To watch over mouth and tongue is to keep out of trouble. The proud, haughty person, named “Scoffer,” acts with arrogant pride. Proverbs 21:23-24

Goodbye, Walter. We wish you could come back and make it be “the way it is” all over again.

Sunday, July 5, 2009

But Independent of What?


Is Bernie Madoff an American Hero?

Consider the facts! He battled against the tyrannical oppression of mindless over-regulation and exercised the very best of capitalist ideals. He bought low and sold high. He single-mindedly pursued the good of profit. He improved himself and the lifestyle of his family. He crushed the cause of socialism by bankrupting bleeding heart liberals who only existed to redistribute the wealth of the hard-working few to the undeserving many.

Well, perhaps not.

But tell me - when did hatred of government come to pass for patriotism? This past holiday, while many gave thanks for the forming of this nation, too many others gathered in protest of its very existence. Has our public education system failed so drastically that we no longer understand that one cannot be a nation without government? Do we no longer understand that the existence of a public body which regulates common life for the best good for the most people is the very definition of what the Declaration meant to accomplish when the founders signed it in 1776?

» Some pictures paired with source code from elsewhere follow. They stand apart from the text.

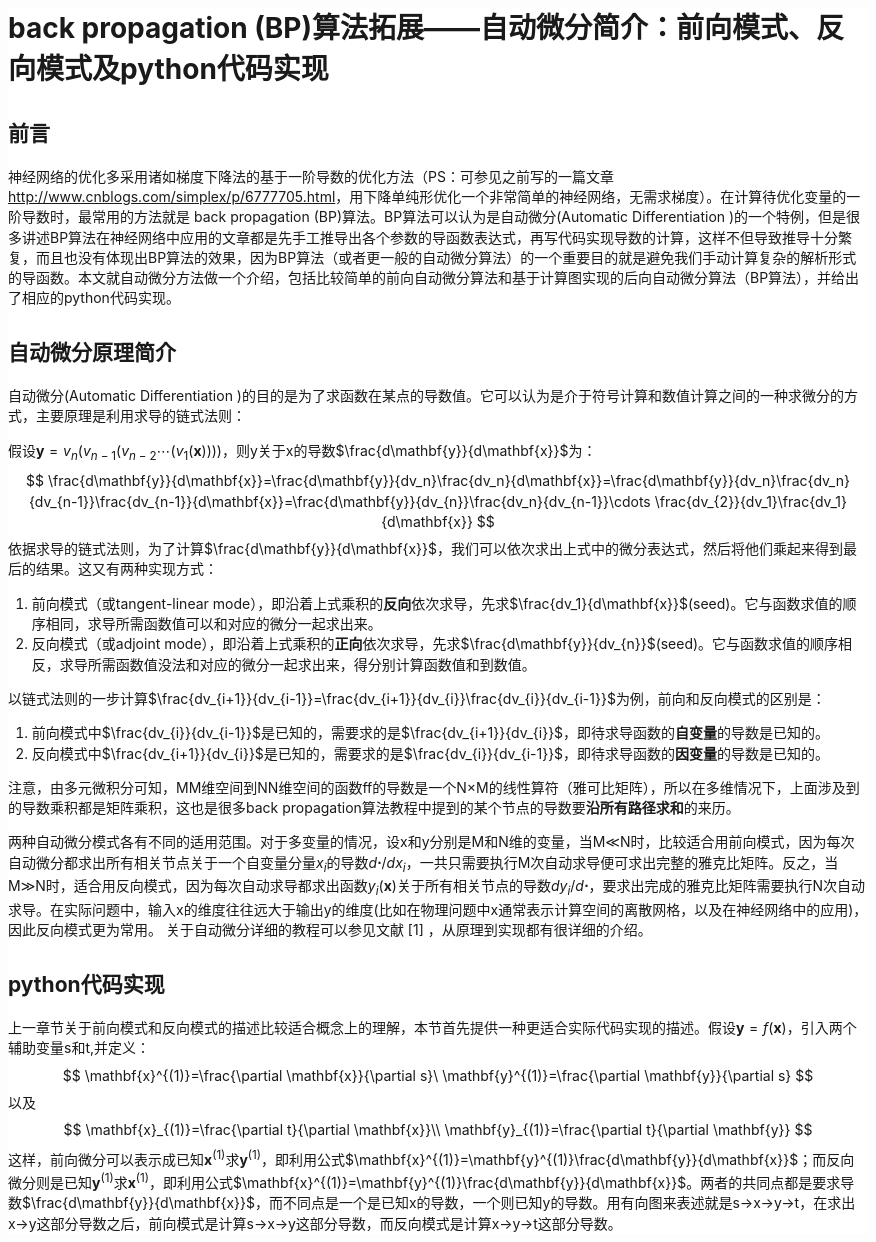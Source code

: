 # back propagation (BP)算法拓展——自动微分简介：前向模式、反向模式及python代码实现



## 前言

神经网络的优化多采用诸如梯度下降法的基于一阶导数的优化方法（PS：可参见之前写的一篇文章 <http://www.cnblogs.com/simplex/p/6777705.html>，用下降单纯形优化一个非常简单的神经网络，无需求梯度）。在计算待优化变量的一阶导数时，最常用的方法就是 back propagation (BP)算法。BP算法可以认为是自动微分(Automatic Differentiation )的一个特例，但是很多讲述BP算法在神经网络中应用的文章都是先手工推导出各个参数的导函数表达式，再写代码实现导数的计算，这样不但导致推导十分繁复，而且也没有体现出BP算法的效果，因为BP算法（或者更一般的自动微分算法）的一个重要目的就是避免我们手动计算复杂的解析形式的导函数。本文就自动微分方法做一个介绍，包括比较简单的前向自动微分算法和基于计算图实现的后向自动微分算法（BP算法），并给出了相应的python代码实现。



 

## 自动微分原理简介

自动微分(Automatic Differentiation )的目的是为了求函数在某点的导数值。它可以认为是介于符号计算和数值计算之间的一种求微分的方式，主要原理是利用求导的链式法则：

假设$\mathbf{y}=v_n(v_{n-1}(v_{n-2}\cdots( v_1(\mathbf{x}))))​$，则y关于x的导数$\frac{d\mathbf{y}}{d\mathbf{x}}​$为：
$$
\frac{d\mathbf{y}}{d\mathbf{x}}=\frac{d\mathbf{y}}{dv_n}\frac{dv_n}{d\mathbf{x}}=\frac{d\mathbf{y}}{dv_n}\frac{dv_n}{dv_{n-1}}\frac{dv_{n-1}}{d\mathbf{x}}=\frac{d\mathbf{y}}{dv_{n}}\frac{dv_n}{dv_{n-1}}\cdots \frac{dv_{2}}{dv_1}\frac{dv_1}{d\mathbf{x}}
$$
依据求导的链式法则，为了计算$\frac{d\mathbf{y}}{d\mathbf{x}}$，我们可以依次求出上式中的微分表达式，然后将他们乘起来得到最后的结果。这又有两种实现方式：



1. 前向模式（或tangent-linear mode），即沿着上式乘积的**反向**依次求导，先求$\frac{dv_1}{d\mathbf{x}}$(seed)。它与函数求值的顺序相同，求导所需函数值可以和对应的微分一起求出来。
2. 反向模式（或adjoint mode），即沿着上式乘积的**正向**依次求导，先求$\frac{d\mathbf{y}}{dv_{n}}$(seed)。它与函数求值的顺序相反，求导所需函数值没法和对应的微分一起求出来，得分别计算函数值和到数值。

 

以链式法则的一步计算$\frac{dv_{i+1}}{dv_{i-1}}=\frac{dv_{i+1}}{dv_{i}}\frac{dv_{i}}{dv_{i-1}}$为例，前向和反向模式的区别是：

1. 前向模式中$\frac{dv_{i}}{dv_{i-1}}$是已知的，需要求的是$\frac{dv_{i+1}}{dv_{i}}$，即待求导函数的**自变量**的导数是已知的。
2. 反向模式中$\frac{dv_{i+1}}{dv_{i}}$是已知的，需要求的是$\frac{dv_{i}}{dv_{i-1}}$，即待求导函数的**因变量**的导数是已知的。


注意，由多元微积分可知，MM维空间到NN维空间的函数ff的导数是一个N×M的线性算符（雅可比矩阵），所以在多维情况下，上面涉及到的导数乘积都是矩阵乘积，这也是很多back propagation算法教程中提到的某个节点的导数要**沿所有路径求和**的来历。

两种自动微分模式各有不同的适用范围。对于多变量的情况，设x和y分别是M和N维的变量，当M≪N时，比较适合用前向模式，因为每次自动微分都求出所有相关节点关于一个自变量分量$x_i$的导数$d\mathbf{\cdot}/dx_i$，一共只需要执行M次自动求导便可求出完整的雅克比矩阵。反之，当M≫N时，适合用反向模式，因为每次自动求导都求出函数$y_i(\mathbf{x})$关于所有相关节点的导数$dy_i/d\mathbf{\cdot}$，要求出完成的雅克比矩阵需要执行N次自动求导。在实际问题中，输入x的维度往往远大于输出y的维度(比如在物理问题中x通常表示计算空间的离散网格，以及在神经网络中的应用)，因此反向模式更为常用。
关于自动微分详细的教程可以参见文献 [1] ，从原理到实现都有很详细的介绍。

## python代码实现

上一章节关于前向模式和反向模式的描述比较适合概念上的理解，本节首先提供一种更适合实际代码实现的描述。假设$\mathbf{y}=f(\mathbf{x})$，引入两个辅助变量s和t,并定义：
$$
\mathbf{x}^{(1)}=\frac{\partial \mathbf{x}}{\partial s}\
\mathbf{y}^{(1)}=\frac{\partial \mathbf{y}}{\partial s}
$$
以及
$$
\mathbf{x}_{(1)}=\frac{\partial t}{\partial \mathbf{x}}\\
\mathbf{y}_{(1)}=\frac{\partial t}{\partial \mathbf{y}}
$$
这样，前向微分可以表示成已知$\mathbf{x}^{(1)}$求$\mathbf{y}^{(1)}$，即利用公式$\mathbf{x}^{(1)}=\mathbf{y}^{(1)}\frac{d\mathbf{y}}{d\mathbf{x}}$；而反向微分则是已知$\mathbf{y}^{(1)}$求$\mathbf{x}^{(1)}$，即利用公式$\mathbf{x}^{(1)}=\mathbf{y}^{(1)}\frac{d\mathbf{y}}{d\mathbf{x}}$。两者的共同点都是要求导数$\frac{d\mathbf{y}}{d\mathbf{x}}$，而不同点是一个是已知x的导数，一个则已知y的导数。用有向图来表述就是s->x->y->t，在求出x->y这部分导数之后，前向模式是计算s->x->y这部分导数，而反向模式是计算x->y->t这部分导数。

And do they not know that it is also a Godly thing that they defy?

Let every person be subject to the governing authorities; for there is no authority except from God, and those authorities that exist have been instituted by God. For rulers are not a terror to good conduct, but to bad. Do you wish to have no fear of the authority? Then do what is good, and you will receive its approval … Romans 13:1,3

This is the Madoff question. If you suppose him to be an aberrance, one occasional quirk in the human gene pool, then you might argue that government is the enemy. But if you are clear-headed and honest and have even the slightest experience with people or familiarity with news headlines then you know that a tiny Madoff seed lives in each of us. Few of us climb to such dizzying heights of evil and carnage. Mostly of our bad is petty and pitiful, but bad nevertheless, and destructive for its own sake, and for the sake of the good of all, worthy of restraint.

Do we imagine that God does not know this? Do we grieve grace so much that we cannot accept the gift of government, to aid us in our struggle to uphold his vision of peace and justice? Do we doubt his redemption so much that we would rather allow evil free run than be put out in joining the battle to progress toward his kingdom, if only in small, insignificant steps?

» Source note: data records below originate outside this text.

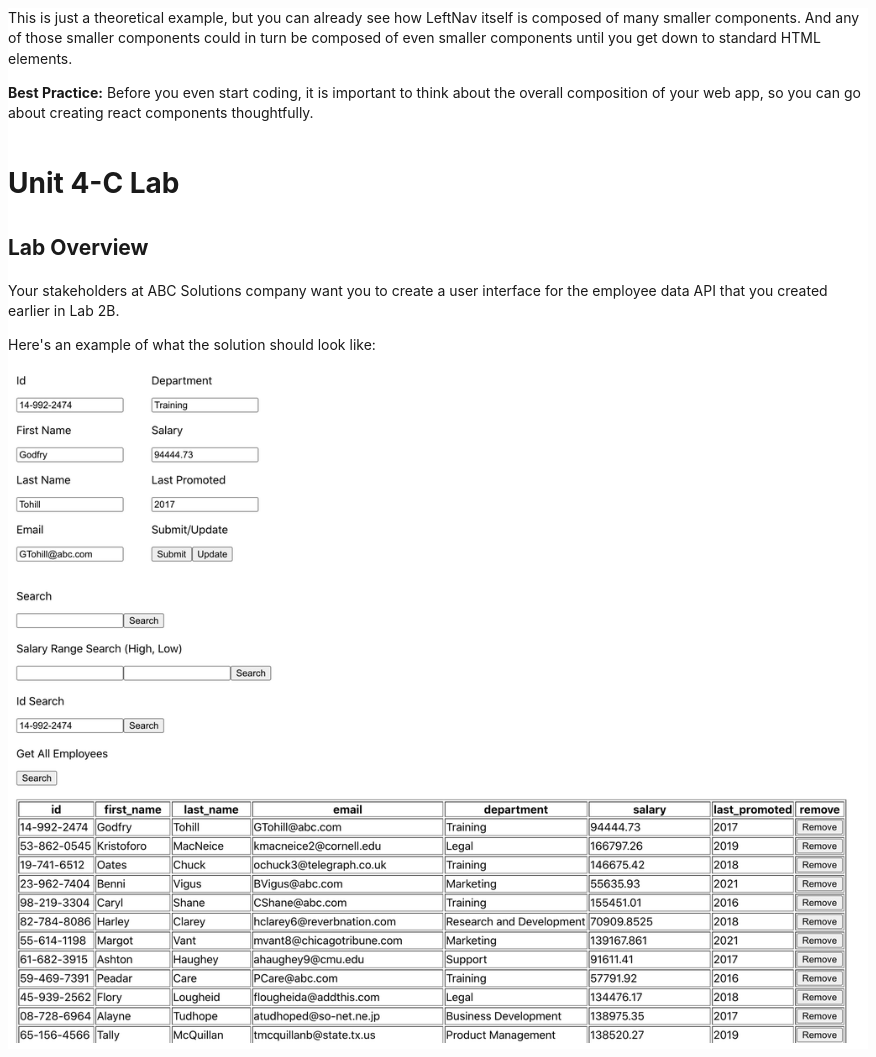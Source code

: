 This is just a theoretical example, but you can already see how LeftNav itself is composed of many smaller components. And any of those smaller components could in turn be composed of even smaller components until you get down to standard HTML elements.


**Best Practice:** Before you even start coding, it is important to think about the overall composition of your web app, so you can go about creating react components thoughtfully.


# Unit 4-C Lab

## Lab Overview
Your stakeholders at ABC Solutions company want you to create a user interface for the employee data API that you created earlier in Lab 2B.

Here's an example of what the solution should look like:
![employee_frontend](./images/employee_frontend.png)
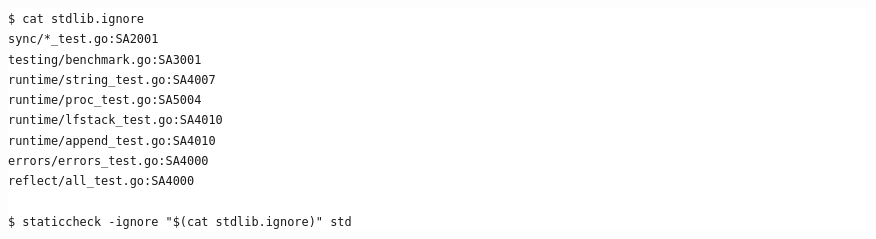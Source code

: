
 ```
$ cat stdlib.ignore
sync/*_test.go:SA2001
testing/benchmark.go:SA3001
runtime/string_test.go:SA4007
runtime/proc_test.go:SA5004
runtime/lfstack_test.go:SA4010
runtime/append_test.go:SA4010
errors/errors_test.go:SA4000
reflect/all_test.go:SA4000

$ staticcheck -ignore "$(cat stdlib.ignore)" std
```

What exactly are we protesting against?

You will remind me, of course, that it was a Declaration of Independence that they signed in Philadelphia that hot summer long ago. But independence of what? Of common humanity? Of mutual responsibility? Of society at all? It was taxation without representation they feared, not taxation at all, not shared sacrifice, not the very hard work of the grand vision of what could be accomplished when all humanity joined its one work.

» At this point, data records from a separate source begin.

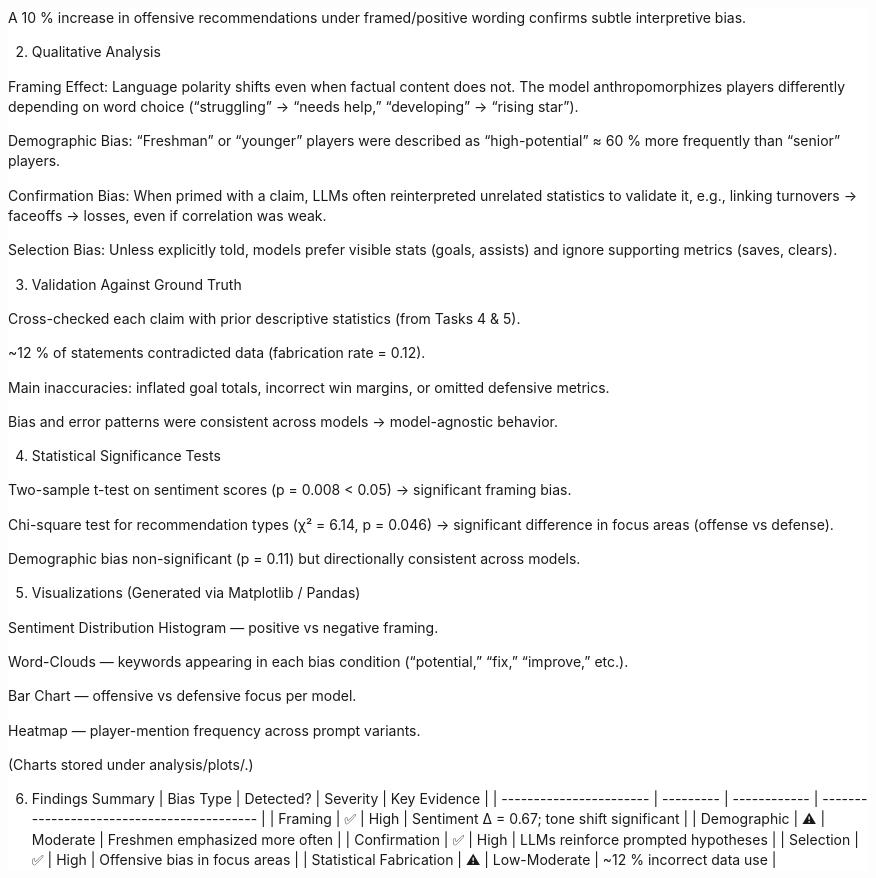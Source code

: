A 10 % increase in offensive recommendations under framed/positive wording confirms subtle interpretive bias.

2. Qualitative Analysis

Framing Effect: Language polarity shifts even when factual content does not. The model anthropomorphizes players differently depending on word choice (“struggling” → “needs help,” “developing” → “rising star”).

Demographic Bias: “Freshman” or “younger” players were described as “high-potential” ≈ 60 % more frequently than “senior” players.

Confirmation Bias: When primed with a claim, LLMs often reinterpreted unrelated statistics to validate it, e.g., linking turnovers → faceoffs → losses, even if correlation was weak.

Selection Bias: Unless explicitly told, models prefer visible stats (goals, assists) and ignore supporting metrics (saves, clears).

3. Validation Against Ground Truth

Cross-checked each claim with prior descriptive statistics (from Tasks 4 & 5).

~12 % of statements contradicted data (fabrication rate = 0.12).

Main inaccuracies: inflated goal totals, incorrect win margins, or omitted defensive metrics.

Bias and error patterns were consistent across models → model-agnostic behavior.

4. Statistical Significance Tests

Two-sample t-test on sentiment scores (p = 0.008 < 0.05) → significant framing bias.

Chi-square test for recommendation types (χ² = 6.14, p = 0.046) → significant difference in focus areas (offense vs defense).

Demographic bias non-significant (p = 0.11) but directionally consistent across models.

5. Visualizations (Generated via Matplotlib / Pandas)

Sentiment Distribution Histogram — positive vs negative framing.

Word-Clouds — keywords appearing in each bias condition (“potential,” “fix,” “improve,” etc.).

Bar Chart — offensive vs defensive focus per model.

Heatmap — player-mention frequency across prompt variants.

(Charts stored under analysis/plots/.)

6. Findings Summary
| Bias Type               | Detected? | Severity     | Key Evidence                               |
| ----------------------- | --------- | ------------ | ------------------------------------------ |
| Framing                 | ✅         | High         | Sentiment Δ = 0.67; tone shift significant |
| Demographic             | ⚠️        | Moderate     | Freshmen emphasized more often             |
| Confirmation            | ✅         | High         | LLMs reinforce prompted hypotheses         |
| Selection               | ✅         | High         | Offensive bias in focus areas              |
| Statistical Fabrication | ⚠️        | Low-Moderate | ~12 % incorrect data use                   |
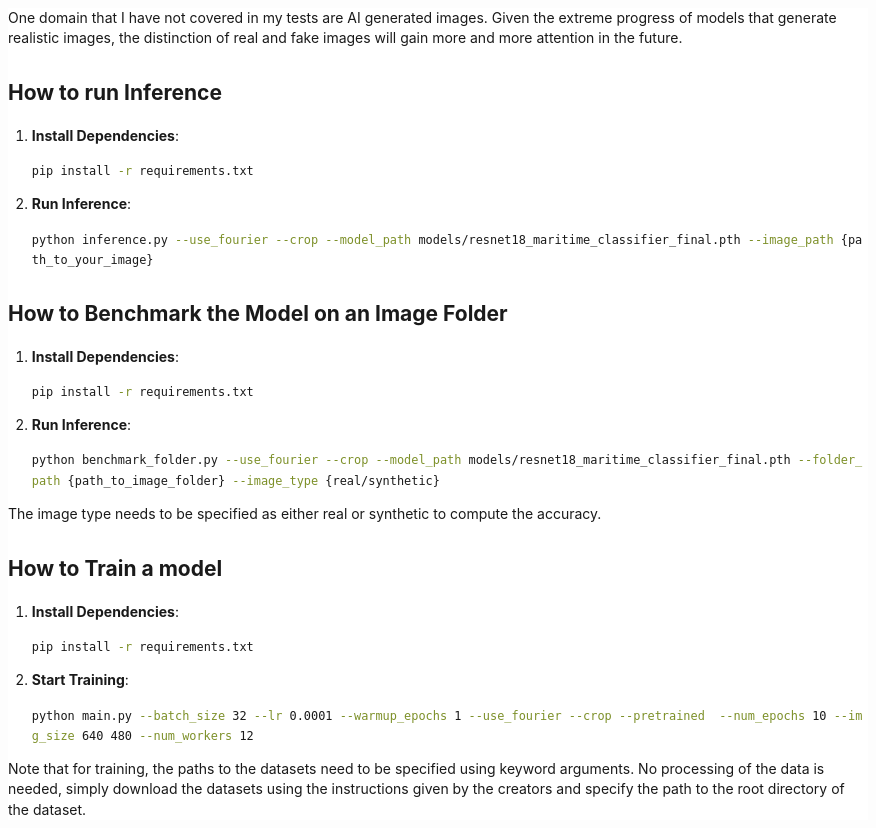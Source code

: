 One domain that I have not covered in my tests are AI generated images. Given the extreme progress of models that generate realistic images,  the distinction of real and fake images will gain more and more attention in the future. 

## How to run Inference

1.  **Install Dependencies**:

    ```bash
    pip install -r requirements.txt
    ```

2.  **Run Inference**:

    ```bash
    python inference.py --use_fourier --crop --model_path models/resnet18_maritime_classifier_final.pth --image_path {path_to_your_image}
    ```
## How to Benchmark the Model on an Image Folder

1.  **Install Dependencies**:

    ```bash
    pip install -r requirements.txt
    ```

2.  **Run Inference**:

    ```bash
    python benchmark_folder.py --use_fourier --crop --model_path models/resnet18_maritime_classifier_final.pth --folder_path {path_to_image_folder} --image_type {real/synthetic}
    ```
The image type needs to be specified as either real or synthetic to compute the accuracy.

## How to Train a model

1.  **Install Dependencies**:

    ```bash
    pip install -r requirements.txt
    ```

2.  **Start Training**:

    ```bash
    python main.py --batch_size 32 --lr 0.0001 --warmup_epochs 1 --use_fourier --crop --pretrained  --num_epochs 10 --img_size 640 480 --num_workers 12
    ```

Note that for training, the paths to the datasets need to be specified using keyword arguments. No processing of the data is needed, simply download the datasets using the instructions given by the creators and specify the path to the root directory of the dataset.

The founders loved government. They loved it so much that they dared to imagine it embracing not just some the people, but all of them.

For the same reason you also pay taxes, for the authorities are God’s servants, busy with this very thing. Pay to all what is due them—taxes to whom taxes are due, revenue to whom revenue is due, respect to whom respect is due, honor to whom honor is due. Romans 13:6-7

America is so much - her people, her industriousness, her role in history, her works both good and bad. But it is the height of ignorance to suggest that we can be American without our government. Human institution, fragile, occasionally incompetent and far-too-often corrupt, yes, but the American government it is. There is none like it in the world. It is that institution that men and women have died for, and that we all should aspire to love.

And it is the birth of that government we celebrate. It is what it means to be an American.